## [Task requirements]
Look through the data below. Collect every line where the word "from" occurs.

Excerpted data: Begin

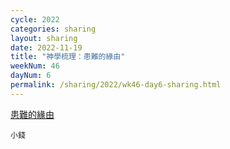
 ```yaml
---
cycle: 2022
categories: sharing
layout: sharing
date: 2022-11-19
title: "神學梳理：患難的緣由"
weekNum: 46
dayNum: 6
permalink: /sharing/2022/wk46-day6-sharing.html
---
```


[患難的緣由](https://eccseattle.github.io/media/sharing/2022/wk046/2022-11-19-bin.m4a)

`小錢`
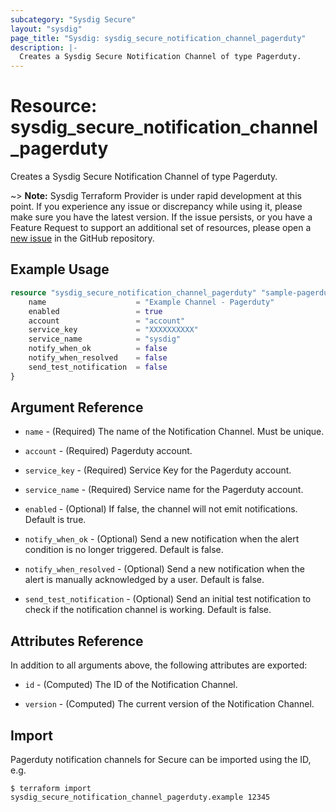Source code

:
 ```yaml
---
subcategory: "Sysdig Secure"
layout: "sysdig"
page_title: "Sysdig: sysdig_secure_notification_channel_pagerduty"
description: |-
  Creates a Sysdig Secure Notification Channel of type Pagerduty.
---
```


# Resource: sysdig_secure_notification_channel_pagerduty

Creates a Sysdig Secure Notification Channel of type Pagerduty.

~> **Note:** Sysdig Terraform Provider is under rapid development at this point. If you experience any issue or discrepancy while using it, please make sure you have the latest version. If the issue persists, or you have a Feature Request to support an additional set of resources, please open a [new issue](https://github.com/sysdiglabs/terraform-provider-sysdig/issues/new) in the GitHub repository.

## Example Usage

```terraform
resource "sysdig_secure_notification_channel_pagerduty" "sample-pagerduty" {
	name                    = "Example Channel - Pagerduty"
	enabled                 = true
	account                 = "account"
	service_key             = "XXXXXXXXXX"
	service_name            = "sysdig"
	notify_when_ok          = false
	notify_when_resolved    = false
	send_test_notification  = false
}
```

## Argument Reference

* `name` - (Required) The name of the Notification Channel. Must be unique.

* `account` - (Required) Pagerduty account.

* `service_key` - (Required) Service Key for the Pagerduty account.

* `service_name` - (Required) Service name for the Pagerduty account.

* `enabled` - (Optional) If false, the channel will not emit notifications. Default is true.

* `notify_when_ok` - (Optional) Send a new notification when the alert condition is 
    no longer triggered. Default is false.

* `notify_when_resolved` - (Optional) Send a new notification when the alert is manually 
    acknowledged by a user. Default is false.

* `send_test_notification` - (Optional) Send an initial test notification to check
    if the notification channel is working. Default is false.

## Attributes Reference

In addition to all arguments above, the following attributes are exported:

* `id` - (Computed) The ID of the Notification Channel.

* `version` - (Computed) The current version of the Notification Channel.

## Import

Pagerduty notification channels for Secure can be imported using the ID, e.g.

```
$ terraform import sysdig_secure_notification_channel_pagerduty.example 12345
```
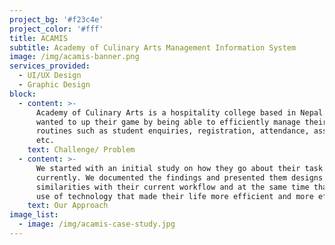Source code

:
 ```yaml
---
project_bg: '#f23c4e'
project_color: '#fff'
title: ACAMIS
subtitle: Academy of Culinary Arts Management Information System
image: /img/acamis-banner.png
services_provided:
  - UI/UX Design
  - Graphic Design
block:
  - content: >-
      Academy of Culinary Arts is a hospitality college based in Nepal. They
      wanted to up their game by being able to efficiently manage their daily
      routines such as student enquiries, registration, attendance, assessments,
      etc.
    text: Challenge/ Problem
  - content: >-
      We started with an initial study on how they go about their task
      currently. We documented the findings and presented them designs that had
      similarities with their current workflow and at the same time that made
      use of technology that made their life more efficient and more effective.
    text: Our Approach
image_list:
  - image: /img/acamis-case-study.jpg
---
```



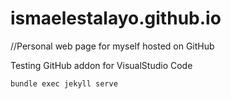 # ismaelestalayo.github.io
//Personal web page for myself hosted on GitHub

Testing GitHub addon for VisualStudio Code

```
bundle exec jekyll serve
```
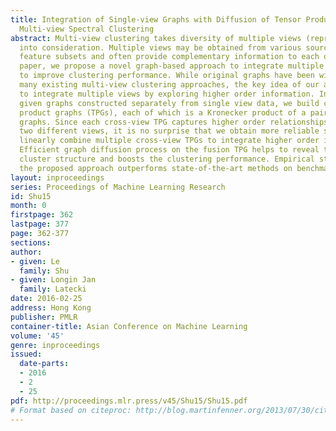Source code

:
 ```yaml
---
title: Integration of Single-view Graphs with Diffusion of Tensor Product Graphs for
  Multi-view Spectral Clustering
abstract: Multi-view clustering takes diversity of multiple views (representations)
  into consideration. Multiple views may be obtained from various sources or different
  feature subsets and often provide complementary information to each other. In this
  paper, we propose a novel graph-based approach to integrate multiple representations
  to improve clustering performance. While original graphs have been widely used in
  many existing multi-view clustering approaches, the key idea of our approach is
  to integrate multiple views by exploring higher order information. In particular,
  given graphs constructed separately from single view data, we build cross-view tensor
  product graphs (TPGs), each of which is a Kronecker product of a pair of single-view
  graphs. Since each cross-view TPG captures higher order relationships of data under
  two different views, it is no surprise that we obtain more reliable similarities.  We
  linearly combine multiple cross-view TPGs to integrate higher order information.
  Efficient graph diffusion process on the fusion TPG helps to reveal the underlying
  cluster structure and boosts the clustering performance. Empirical study shows that
  the proposed approach outperforms state-of-the-art methods on benchmark datasets.
layout: inproceedings
series: Proceedings of Machine Learning Research
id: Shu15
month: 0
firstpage: 362
lastpage: 377
page: 362-377
sections: 
author:
- given: Le
  family: Shu
- given: Longin Jan
  family: Latecki
date: 2016-02-25
address: Hong Kong
publisher: PMLR
container-title: Asian Conference on Machine Learning
volume: '45'
genre: inproceedings
issued:
  date-parts:
  - 2016
  - 2
  - 25
pdf: http://proceedings.mlr.press/v45/Shu15/Shu15.pdf
# Format based on citeproc: http://blog.martinfenner.org/2013/07/30/citeproc-yaml-for-bibliographies/
---
```


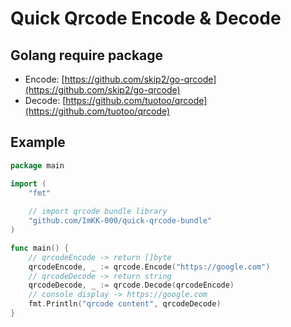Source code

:# Quick Qrcode Encode & Decode

## Golang require package
- Encode: [https://github.com/skip2/go-qrcode](https://github.com/skip2/go-qrcode)
- Decode: [https://github.com/tuotoo/qrcode](https://github.com/tuotoo/qrcode)

## Example
```go
package main

import (
    "fmt"
    
    // import qrcode bundle library
    "github.com/ImKK-000/quick-qrcode-bundle"
)

func main() {
    // qrcodeEncode -> return []byte
    qrcodeEncode, _ := qrcode.Encode("https://google.com")
    // qrcodeDecode -> return string
    qrcodeDecode, _ := qrcode.Decode(qrcodeEncode)
    // console display -> https://google.com
    fmt.Println("qrcode content", qrcodeDecode)
}
```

Excerpted data: End

## [Reply]
  into consideration. Multiple views may be obtained from various sources or different
  given graphs constructed separately from single view data, we build cross-view tensor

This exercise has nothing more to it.